Dave was wicked smart and funny, and we ended up hanging out a lot — despite his roommate’s decision to decoupage their bathroom walls with photos of boobies. One night, some friends were gathered around Dave and Eike’s kitchen table playing a board game that required one member of each team to act out the word on the back of a card. Dave and I were on the same team, and the prompt had him (along with the two or three others trying to get their teammates to guess the word first) alternating between aggressively humping the floor and hopping up to clasp two hands in prayer. This went on for much longer than it should have, because the actors never deviated from their approach and the guessers were too busy laughing our heads off.
“Missionary!” I finally gasped.
He high-fived me in relief, and no one stopped cracking up for a good half hour.
If it bugged the crap out of him to be peppered with eyesight-related questions, he never let on. How much can you see? (Enough in the daylight to get by; hardly anything at night.) Do Alaska’s dark winters make having RP especially difficult? (Yes, duh.) What’s the best way to help you navigate this dark bar? (Lemme grab your elbow, thanks.) I didn’t have a lot of experience with visual impairment, and I didn’t want to treat Dave any differently than I’d treat anyone else … but I did want to know where he was coming from, and I wanted to be able to help without making a fuss. The last thing I wanted was to be a Lady Handicop.
As a result, I may have tiptoed around the issue more than necessary — an approach unlike our friend Catherine’s, who blurted out drunk after Dave told her she was hot:
“How would you know?!? You’re BLIND!”
This picture speaks, like, at least three or four thousand words. I am not going to tell you what they are — you have to fill in the blanks yourself. It’ll be a fun game.
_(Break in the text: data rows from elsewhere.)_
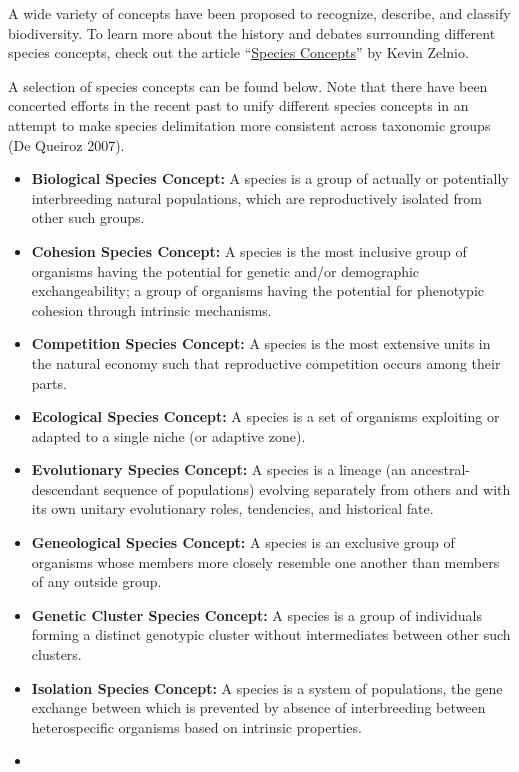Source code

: \documentclass[
]{book}
\begin{document}
A wide variety of concepts have been proposed to recognize, describe, and classify biodiversity. To learn more about the history and debates surrounding different species concepts, check out the article ``\href{https://blogs.scientificamerican.com/evo-eco-lab/species-concepts/}{Species Concepts}'' by Kevin Zelnio.

A selection of species concepts can be found below. Note that there have been concerted efforts in the recent past to unify different species concepts in an attempt to make species delimitation more consistent across taxonomic groups (De Queiroz 2007).

\begin{itemize}
\item
  \textbf{Biological Species Concept:} A species is a group of actually or potentially interbreeding natural populations, which are reproductively isolated from other such groups.
\item
  \textbf{Cohesion Species Concept:} A species is the most inclusive group of organisms having the potential for genetic and/or demographic exchangeability; a group of organisms having the potential for phenotypic cohesion through intrinsic mechanisms.
\item
  \textbf{Competition Species Concept:} A species is the most extensive units in the natural economy such that reproductive competition occurs among their parts.
\item
  \textbf{Ecological Species Concept:} A species is a set of organisms exploiting or adapted to a single niche (or adaptive zone).
\item
  \textbf{Evolutionary Species Concept:} A species is a lineage (an ancestral-descendant sequence of populations) evolving separately from others and with its own unitary evolutionary roles, tendencies, and historical fate.
\item
  \textbf{Geneological Species Concept:} A species is an exclusive group of organisms whose members more closely resemble one another than members of any outside group.
\item
  \textbf{Genetic Cluster Species Concept:} A species is a group of individuals forming a distinct genotypic cluster without intermediates between other such clusters.
\item
  \textbf{Isolation Species Concept:} A species is a system of populations, the gene exchange between which is prevented by absence of interbreeding between heterospecific organisms based on intrinsic properties.
\item

\end{itemize}
\end{document}

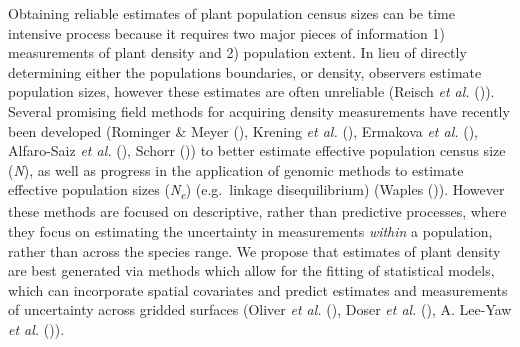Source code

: \documentclass[
]{article}
\begin{document}
Obtaining reliable estimates of plant population census sizes can be
time intensive process because it requires two major pieces of
information 1) measurements of plant density and 2) population extent.
In lieu of directly determining either the populations boundaries, or
density, observers estimate population sizes, however these estimates
are often unreliable (Reisch \emph{et al.}
()). Several promising field
methods for acquiring density measurements have recently been developed
(Rominger \& Meyer (),
Krening \emph{et al.} (),
Ermakova \emph{et al.} (),
Alfaro-Saiz \emph{et al.} (),
Schorr ()) to better estimate
effective population census size (\emph{N}), as well as progress in the
application of genomic methods to estimate effective population sizes
(\emph{N\textsubscript{e}}) (e.g.~linkage disequilibrium) (Waples
()). However these methods are
focused on descriptive, rather than predictive processes, where they
focus on estimating the uncertainty in measurements \emph{within} a
population, rather than across the species range. We propose that
estimates of plant density are best generated via methods which allow
for the fitting of statistical models, which can incorporate spatial
covariates and predict estimates and measurements of uncertainty across
gridded surfaces (Oliver \emph{et al.}
(), Doser \emph{et al.}
(), A. Lee-Yaw \emph{et al.}
()).
\end{document}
Once, at a literary conference Dave and I were participating in, a professor no one really liked started questioning a panel about being “blind to” this and “blind to” that. A visiting hothead stood and scolded him: “From a discourse of disability,” he said, “that’s offensive.”
Maybe Disability Studies Man was being overly PC, but maybe he had a point. How often do we shape invectives by assigning disabilities to the object of our derision — e.g., “don’t be a lame-o” or “you’re so dumb” or “what are you, blind?” These insults are so much a part of our lexicon we no longer associate them with a discourse of disability at all.
People call him “Blind Dave” because visual impairment is a more specific identifier, I suppose, than any love for music or baseball or literature or chicks that would otherwise inspire a man’s moniker. Some still know him by “Punk Rock Dave” or “English Department Dave” — he’s lobbied for “Dirty Davy-ent the Shaman of Shamelessly Well-Endowed Superstars from Space,” though for some reason it hasn’t caught on.
Give it time, Dave.
I’ve been campaigning to get him to move to Austin, Texas, and I think it’s working. (The people of Anchorage may commence despising me now.) I’ve been selling the sunshine and people and live music, but until now it hasn’t occurred to me to mention that Austin is a bit of a visual impairment hub: The Texas School for the Blind and Visually Impaired is located here; I often see people wearing masks and practicing with canes on sidewalks around town. It must have slipped my mind because I don’t think of Dave as my “blind friend.” He doesn’t let visual impairment define him, so why should anyone who knows him?
Anyway, I hope he moves here, and I hope he lets me edit his autobiography. I know some great writers, but if any one of my friends could put down his life story and get it published and sell a ton of books, it’s this guy. And not because of the subject matter. Sure, compelling content helps, but it’s the writing that’ll make people take notice and stick around. He’ll earn readers the same way he earns friends — by having something real, and pretty great, to offer.